[Opening Dataset extract section]

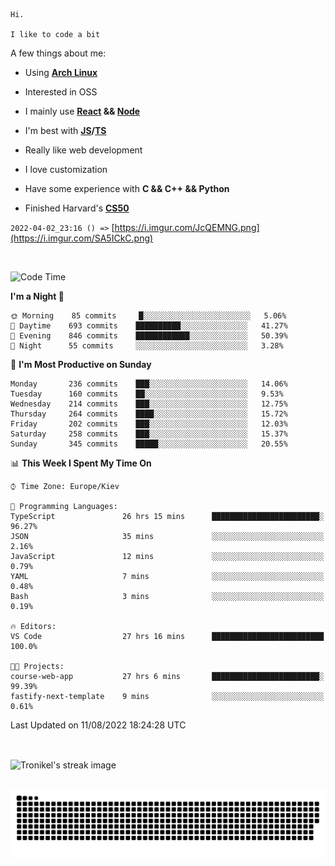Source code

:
 ```
Hi.

I like to code a bit
```

A few things about me:

-   Using **[Arch Linux](https://archlinux.org/)**

-   Interested in OSS

-   I mainly use **[React](https://reactjs.org/) && [Node](https://nodejs.org/en/)**

-   I'm best with **[JS](https://www.javascript.com/)/[TS](https://www.typescriptlang.org/)**

-   Really like web development

-   I love customization

-   Have some experience with **C && C++ && Python**

-   Finished Harvard's **[CS50](https://cs50.harvard.edu)**

`2022-04-02_23:16 () =>` [https://i.imgur.com/JcQEMNG.png](https://i.imgur.com/SA5ICkC.png)

<br>

<!--START_SECTION:waka-->
![Code Time](http://img.shields.io/badge/Code%20Time-847%20hrs-blue)

**I'm a Night 🦉** 

```text
🌞 Morning    85 commits     █░░░░░░░░░░░░░░░░░░░░░░░░   5.06% 
🌆 Daytime    693 commits    ██████████░░░░░░░░░░░░░░░   41.27% 
🌃 Evening    846 commits    ████████████░░░░░░░░░░░░░   50.39% 
🌙 Night      55 commits     ░░░░░░░░░░░░░░░░░░░░░░░░░   3.28%

```
📅 **I'm Most Productive on Sunday** 

```text
Monday       236 commits    ███░░░░░░░░░░░░░░░░░░░░░░   14.06% 
Tuesday      160 commits    ██░░░░░░░░░░░░░░░░░░░░░░░   9.53% 
Wednesday    214 commits    ███░░░░░░░░░░░░░░░░░░░░░░   12.75% 
Thursday     264 commits    ████░░░░░░░░░░░░░░░░░░░░░   15.72% 
Friday       202 commits    ███░░░░░░░░░░░░░░░░░░░░░░   12.03% 
Saturday     258 commits    ███░░░░░░░░░░░░░░░░░░░░░░   15.37% 
Sunday       345 commits    █████░░░░░░░░░░░░░░░░░░░░   20.55%

```


📊 **This Week I Spent My Time On** 

```text
⌚︎ Time Zone: Europe/Kiev

💬 Programming Languages: 
TypeScript               26 hrs 15 mins      ████████████████████████░   96.27% 
JSON                     35 mins             ░░░░░░░░░░░░░░░░░░░░░░░░░   2.16% 
JavaScript               12 mins             ░░░░░░░░░░░░░░░░░░░░░░░░░   0.79% 
YAML                     7 mins              ░░░░░░░░░░░░░░░░░░░░░░░░░   0.48% 
Bash                     3 mins              ░░░░░░░░░░░░░░░░░░░░░░░░░   0.19%

🔥 Editors: 
VS Code                  27 hrs 16 mins      █████████████████████████   100.0%

🐱‍💻 Projects: 
course-web-app           27 hrs 6 mins       ████████████████████████░   99.39% 
fastify-next-template    9 mins              ░░░░░░░░░░░░░░░░░░░░░░░░░   0.61%

```


 Last Updated on 11/08/2022 18:24:28 UTC
<!--END_SECTION:waka-->

<br>

<p><img align="center" src="https://github-readme-streak-stats.herokuapp.com/?user=Tronikelis&theme=dark" alt="Tronikel's streak image" /></p>

<br>

<img title="" src="https://raw.githubusercontent.com/Tronikelis/Tronikelis/output/github-contribution-grid-snake.svg" alt="very cool snake thingey" data-align="left">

[Closing Dataset extract section]

Leave out the pictures. Transcribe only the lines above, from the first through the one that contains "I mainly use".

#### [Expected answer]
Source code

:
 ```
Hi.

I like to code a bit
```

A few things about me:

-   Using **[Arch Linux](https://archlinux.org/)**

-   Interested in OSS

-   I mainly use **[React](https://reactjs.org/) && [Node](https://nodejs.org/en/)**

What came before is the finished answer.